Mbi è stato definito un film dal potente impatto sociale e politico. Parla di immigrazione, di povertà, dei più deboli, delle donne… Cosa volevi raccontare e che messaggio volevi dare al pubblico?
«Credo che il ruolo degli artisti sia quello di esporre le idee in un fomato differente dal semplice discorso in parole. Però è lo spettatore che sceglie o decide quello che le idee rappresentano. Nel mio caso particolare volevo raccontare una storia che conoscevo molto bene, dentro una cornice sociale di conflitto. In nessun caso volevo manipolare il contesto, semplicemente mostrarlo, inquadrarlo in modo che ognuno possa trarre le sue conclusioni».
Le recensioni hanno citato nomi come Polanski e Cassavetes, tu hai citato Krzysztof Kieślowski e Andrea Arnold. Ti sei ispirata a qualche film in particolare? Quali sono gli autori che ti hanno formato?
«Ho tratto inspirazione da diversi film però uno che ho visto una moltitudine di volte e che ammiro molto è 4 mesi, 3 settimane e 2 giorni di Mungiu. Adoro poi le magnifiche trilogie di Antonioni e Kieślowski».
MBI viene definito film di genere. Volevi dare questa piega “horror” alla storia?
«No, in realtà è qualcosa che è sorto in modo organico, parte già esisteva nella sceneggiatura ma solo in fase di montaggio ho capito che il mio film era un “ibrido”, con una certa dose di terrore».
Il film si sente che è “personale”, che parte da esperienze sincere. Vivi ancora a New York?
«Sì, ormai da 16 anni».
Come è il tuo rapporto con questa città, cosa è cambiato dal tuo arrivo a oggi che il tuo film ha ricevuto molte critiche lusinghiere? “A New York è davvero tutto possibile” come dice il personaggio di Olga?

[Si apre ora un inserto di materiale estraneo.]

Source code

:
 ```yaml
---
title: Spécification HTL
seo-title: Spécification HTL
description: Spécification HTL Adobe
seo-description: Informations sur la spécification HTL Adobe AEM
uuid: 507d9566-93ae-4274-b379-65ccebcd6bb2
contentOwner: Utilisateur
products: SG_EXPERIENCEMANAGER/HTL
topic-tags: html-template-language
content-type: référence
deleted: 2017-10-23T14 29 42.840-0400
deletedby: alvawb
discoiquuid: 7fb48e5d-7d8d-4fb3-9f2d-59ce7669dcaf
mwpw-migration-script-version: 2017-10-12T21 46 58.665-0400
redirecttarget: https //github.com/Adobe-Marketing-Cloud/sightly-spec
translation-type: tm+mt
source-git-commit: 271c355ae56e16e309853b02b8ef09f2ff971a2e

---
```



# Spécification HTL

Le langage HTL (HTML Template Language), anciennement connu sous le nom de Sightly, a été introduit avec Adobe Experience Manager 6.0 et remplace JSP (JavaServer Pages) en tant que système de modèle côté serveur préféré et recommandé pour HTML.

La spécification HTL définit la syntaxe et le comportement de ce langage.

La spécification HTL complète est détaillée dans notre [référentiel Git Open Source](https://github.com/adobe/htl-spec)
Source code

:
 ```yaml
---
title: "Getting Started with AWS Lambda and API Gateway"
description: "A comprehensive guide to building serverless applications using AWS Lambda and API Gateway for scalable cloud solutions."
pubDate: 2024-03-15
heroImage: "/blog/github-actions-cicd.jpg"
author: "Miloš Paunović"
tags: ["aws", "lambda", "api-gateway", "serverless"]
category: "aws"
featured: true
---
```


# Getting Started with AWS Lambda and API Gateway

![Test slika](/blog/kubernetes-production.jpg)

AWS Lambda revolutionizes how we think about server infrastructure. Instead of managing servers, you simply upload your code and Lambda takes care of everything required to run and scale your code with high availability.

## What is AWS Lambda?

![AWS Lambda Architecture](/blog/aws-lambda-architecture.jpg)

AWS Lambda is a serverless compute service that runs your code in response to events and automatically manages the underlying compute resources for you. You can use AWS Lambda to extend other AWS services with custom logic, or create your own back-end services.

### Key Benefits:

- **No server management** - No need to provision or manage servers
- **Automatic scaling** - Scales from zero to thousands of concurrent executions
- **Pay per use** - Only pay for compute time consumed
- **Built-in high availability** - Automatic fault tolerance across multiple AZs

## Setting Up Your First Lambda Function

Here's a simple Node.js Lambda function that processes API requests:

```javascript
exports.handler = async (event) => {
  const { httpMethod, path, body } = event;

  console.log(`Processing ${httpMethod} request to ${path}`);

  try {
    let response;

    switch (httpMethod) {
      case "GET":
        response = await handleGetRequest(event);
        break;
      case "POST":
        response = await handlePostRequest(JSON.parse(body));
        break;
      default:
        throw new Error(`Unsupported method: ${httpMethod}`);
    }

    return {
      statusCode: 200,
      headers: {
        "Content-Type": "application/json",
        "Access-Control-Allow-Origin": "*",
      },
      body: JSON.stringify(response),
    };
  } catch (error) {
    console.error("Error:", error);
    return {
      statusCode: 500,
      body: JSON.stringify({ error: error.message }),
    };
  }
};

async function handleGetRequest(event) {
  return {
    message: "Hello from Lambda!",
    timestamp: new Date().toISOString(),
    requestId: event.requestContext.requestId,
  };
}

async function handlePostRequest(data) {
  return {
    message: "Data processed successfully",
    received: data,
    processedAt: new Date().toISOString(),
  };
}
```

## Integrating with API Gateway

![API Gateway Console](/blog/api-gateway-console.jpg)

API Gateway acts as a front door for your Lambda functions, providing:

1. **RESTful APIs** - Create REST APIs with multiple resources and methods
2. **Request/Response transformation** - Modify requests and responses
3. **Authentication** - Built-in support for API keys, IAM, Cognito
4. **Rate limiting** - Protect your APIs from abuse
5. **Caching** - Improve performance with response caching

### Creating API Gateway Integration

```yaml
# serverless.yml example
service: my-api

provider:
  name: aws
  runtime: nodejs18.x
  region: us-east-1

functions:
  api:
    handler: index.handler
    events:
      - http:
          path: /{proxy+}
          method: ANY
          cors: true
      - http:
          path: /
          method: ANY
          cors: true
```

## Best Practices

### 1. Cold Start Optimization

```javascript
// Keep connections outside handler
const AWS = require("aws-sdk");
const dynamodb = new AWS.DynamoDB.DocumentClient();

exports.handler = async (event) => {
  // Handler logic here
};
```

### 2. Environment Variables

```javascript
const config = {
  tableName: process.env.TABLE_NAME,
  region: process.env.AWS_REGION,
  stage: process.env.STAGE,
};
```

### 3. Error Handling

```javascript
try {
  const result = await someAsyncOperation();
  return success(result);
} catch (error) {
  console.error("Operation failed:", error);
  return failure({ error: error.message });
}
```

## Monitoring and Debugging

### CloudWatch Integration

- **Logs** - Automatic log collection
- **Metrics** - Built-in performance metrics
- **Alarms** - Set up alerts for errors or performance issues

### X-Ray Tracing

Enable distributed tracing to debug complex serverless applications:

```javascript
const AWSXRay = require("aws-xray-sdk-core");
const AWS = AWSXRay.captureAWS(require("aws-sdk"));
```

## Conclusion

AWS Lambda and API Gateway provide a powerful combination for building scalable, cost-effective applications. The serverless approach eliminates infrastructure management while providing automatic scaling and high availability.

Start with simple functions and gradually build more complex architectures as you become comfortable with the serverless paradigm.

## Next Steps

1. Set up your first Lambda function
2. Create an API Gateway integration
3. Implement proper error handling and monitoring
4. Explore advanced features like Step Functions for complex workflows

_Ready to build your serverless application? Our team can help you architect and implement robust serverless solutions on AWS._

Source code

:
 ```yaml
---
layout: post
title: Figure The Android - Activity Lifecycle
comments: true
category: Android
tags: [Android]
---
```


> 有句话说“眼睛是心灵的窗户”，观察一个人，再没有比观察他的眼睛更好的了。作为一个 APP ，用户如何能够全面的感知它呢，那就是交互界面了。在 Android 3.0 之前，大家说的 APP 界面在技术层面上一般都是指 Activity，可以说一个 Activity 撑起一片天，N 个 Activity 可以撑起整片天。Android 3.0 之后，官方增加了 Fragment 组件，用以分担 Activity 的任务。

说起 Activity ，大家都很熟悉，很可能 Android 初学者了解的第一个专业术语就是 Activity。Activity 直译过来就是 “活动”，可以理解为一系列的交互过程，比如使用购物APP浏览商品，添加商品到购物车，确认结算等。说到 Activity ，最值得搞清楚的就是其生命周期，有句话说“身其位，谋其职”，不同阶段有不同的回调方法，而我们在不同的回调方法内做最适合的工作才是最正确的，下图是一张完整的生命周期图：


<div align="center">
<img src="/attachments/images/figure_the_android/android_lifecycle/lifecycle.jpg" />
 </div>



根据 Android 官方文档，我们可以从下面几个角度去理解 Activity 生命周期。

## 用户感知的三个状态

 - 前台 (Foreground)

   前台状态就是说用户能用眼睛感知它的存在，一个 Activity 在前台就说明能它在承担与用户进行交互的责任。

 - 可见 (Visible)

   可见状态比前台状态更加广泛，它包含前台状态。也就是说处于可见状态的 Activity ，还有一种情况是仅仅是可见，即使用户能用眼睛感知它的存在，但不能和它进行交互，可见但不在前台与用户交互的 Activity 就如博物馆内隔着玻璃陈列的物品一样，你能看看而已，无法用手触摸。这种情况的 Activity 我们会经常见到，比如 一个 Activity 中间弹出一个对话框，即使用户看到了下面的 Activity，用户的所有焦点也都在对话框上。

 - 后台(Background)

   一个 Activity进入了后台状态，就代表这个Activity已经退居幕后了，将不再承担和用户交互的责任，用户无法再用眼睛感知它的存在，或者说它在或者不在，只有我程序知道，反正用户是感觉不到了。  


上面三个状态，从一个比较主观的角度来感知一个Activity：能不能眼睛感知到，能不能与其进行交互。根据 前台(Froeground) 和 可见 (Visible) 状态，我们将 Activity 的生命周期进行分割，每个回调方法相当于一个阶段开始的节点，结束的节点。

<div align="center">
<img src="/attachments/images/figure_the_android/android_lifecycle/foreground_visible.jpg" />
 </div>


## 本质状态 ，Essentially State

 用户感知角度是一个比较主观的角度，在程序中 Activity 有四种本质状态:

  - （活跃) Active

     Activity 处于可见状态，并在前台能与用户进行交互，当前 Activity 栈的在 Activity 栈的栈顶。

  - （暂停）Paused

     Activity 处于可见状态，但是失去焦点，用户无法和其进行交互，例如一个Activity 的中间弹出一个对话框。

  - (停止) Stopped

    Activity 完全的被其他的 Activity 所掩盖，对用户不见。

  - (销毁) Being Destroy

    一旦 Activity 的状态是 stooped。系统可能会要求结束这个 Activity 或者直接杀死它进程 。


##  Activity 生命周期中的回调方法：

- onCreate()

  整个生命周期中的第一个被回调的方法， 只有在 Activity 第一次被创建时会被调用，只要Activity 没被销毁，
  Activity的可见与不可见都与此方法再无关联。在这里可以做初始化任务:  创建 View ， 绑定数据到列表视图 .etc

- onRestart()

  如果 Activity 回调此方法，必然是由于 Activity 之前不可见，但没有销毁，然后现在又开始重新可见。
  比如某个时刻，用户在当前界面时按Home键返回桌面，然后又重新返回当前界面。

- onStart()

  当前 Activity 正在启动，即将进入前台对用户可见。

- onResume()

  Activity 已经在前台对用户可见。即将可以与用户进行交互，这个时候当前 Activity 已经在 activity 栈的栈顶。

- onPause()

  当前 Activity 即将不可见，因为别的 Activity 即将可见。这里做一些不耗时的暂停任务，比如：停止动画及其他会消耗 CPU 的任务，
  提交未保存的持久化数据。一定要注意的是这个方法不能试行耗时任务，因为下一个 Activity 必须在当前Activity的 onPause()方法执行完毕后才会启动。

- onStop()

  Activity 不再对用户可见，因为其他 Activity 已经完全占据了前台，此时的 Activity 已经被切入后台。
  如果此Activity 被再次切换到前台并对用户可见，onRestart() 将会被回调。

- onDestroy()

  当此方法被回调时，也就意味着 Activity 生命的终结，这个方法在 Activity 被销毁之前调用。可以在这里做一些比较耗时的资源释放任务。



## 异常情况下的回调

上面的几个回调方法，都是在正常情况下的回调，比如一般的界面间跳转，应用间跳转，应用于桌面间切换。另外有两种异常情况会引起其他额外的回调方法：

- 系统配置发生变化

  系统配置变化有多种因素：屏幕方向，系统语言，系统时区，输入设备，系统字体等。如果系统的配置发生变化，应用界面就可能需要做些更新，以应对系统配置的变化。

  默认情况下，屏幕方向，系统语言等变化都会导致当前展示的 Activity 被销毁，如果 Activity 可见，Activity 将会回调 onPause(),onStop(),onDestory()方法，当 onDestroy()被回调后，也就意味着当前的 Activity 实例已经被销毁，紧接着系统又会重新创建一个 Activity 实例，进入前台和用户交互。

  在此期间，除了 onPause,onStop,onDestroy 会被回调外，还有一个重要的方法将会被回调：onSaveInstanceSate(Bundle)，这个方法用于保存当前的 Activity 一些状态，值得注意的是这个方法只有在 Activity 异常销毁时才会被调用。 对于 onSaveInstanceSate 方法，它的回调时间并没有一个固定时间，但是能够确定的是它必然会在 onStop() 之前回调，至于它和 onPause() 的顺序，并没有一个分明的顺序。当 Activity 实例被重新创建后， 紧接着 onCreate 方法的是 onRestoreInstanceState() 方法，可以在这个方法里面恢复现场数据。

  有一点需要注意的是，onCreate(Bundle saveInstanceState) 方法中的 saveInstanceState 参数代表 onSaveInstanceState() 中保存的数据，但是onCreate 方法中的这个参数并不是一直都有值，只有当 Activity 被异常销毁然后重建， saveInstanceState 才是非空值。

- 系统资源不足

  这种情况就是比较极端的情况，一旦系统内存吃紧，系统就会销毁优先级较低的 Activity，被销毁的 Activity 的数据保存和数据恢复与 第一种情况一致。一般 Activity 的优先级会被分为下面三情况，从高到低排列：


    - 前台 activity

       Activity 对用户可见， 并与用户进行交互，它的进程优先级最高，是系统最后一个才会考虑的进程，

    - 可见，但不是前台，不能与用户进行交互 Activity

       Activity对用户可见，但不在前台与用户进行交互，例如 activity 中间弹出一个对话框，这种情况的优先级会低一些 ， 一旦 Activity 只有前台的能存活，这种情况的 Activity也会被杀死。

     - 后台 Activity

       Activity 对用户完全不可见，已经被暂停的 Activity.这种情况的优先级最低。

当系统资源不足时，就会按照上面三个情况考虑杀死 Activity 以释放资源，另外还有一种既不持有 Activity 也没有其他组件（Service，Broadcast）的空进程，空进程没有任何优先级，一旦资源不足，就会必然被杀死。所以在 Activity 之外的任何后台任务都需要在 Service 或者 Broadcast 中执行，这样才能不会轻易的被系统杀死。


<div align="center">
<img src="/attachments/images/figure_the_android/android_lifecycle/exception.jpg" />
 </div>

«Molto è cambiato! Sono venuta qua giovanissima, senza saper parlare inglese, con tutti i miei risparmi e una valigia piena di sogni. Non ne avevo uno concreto, volevo vivere esperienze nuove, imparare, crescere, non limitare le mie possibilità. Quando i miei risparmi finirono e già parlavo meglio la lingua, cominciai a capire che questa città chiede un prezzo molto alto per viverci. Ho vissuto la mia gioventù qui, la città è intrinseca nel mio modo di essere. Chissà, forse più aggressiva e impaziente di quello che sarei se fossi rimasta nella mia Madrid. Però anche compassionevole e combattiva. New York è una metropoli tremendamente competitiva ed esige molto. Io ora vivo una vita più stabile in un tranquillo quartiere di Brooklyn, con il mio ufficio a pochi passi da casa. Ho anche creato la mia famiglia. Questi anni mi hanno dato tanto. E quello che dice Olga è certo: tutto è possibile a New York, il buono e il cattivo».
Hai una tua compagnia di produzione, è vero che stai già scrivendo il tuo prossimo film?
«Ho una nuova sceneggiatura che spero si converta nel mio secondo film… Nel frattempo, sto prendendo in considerazione altri progetti, sia come attrice che come regista».
A maggio eri a Roma al Festival del Cinema Spagnolo, a novembre sarai ospite qui a Ravenna. A parte per lavoro, sei mai stata in Italia? C’è qualche film o autore italiano che ti ha colpito?
«Già alcune volte, è il mio paese preferito! Tanti film mi piacciono, La stanza del figlio o La Grande Bellezza… e come ho detto, il cinema di Antonioni mi appassiona. Ho il poster originale de La Notte nel salotto di casa».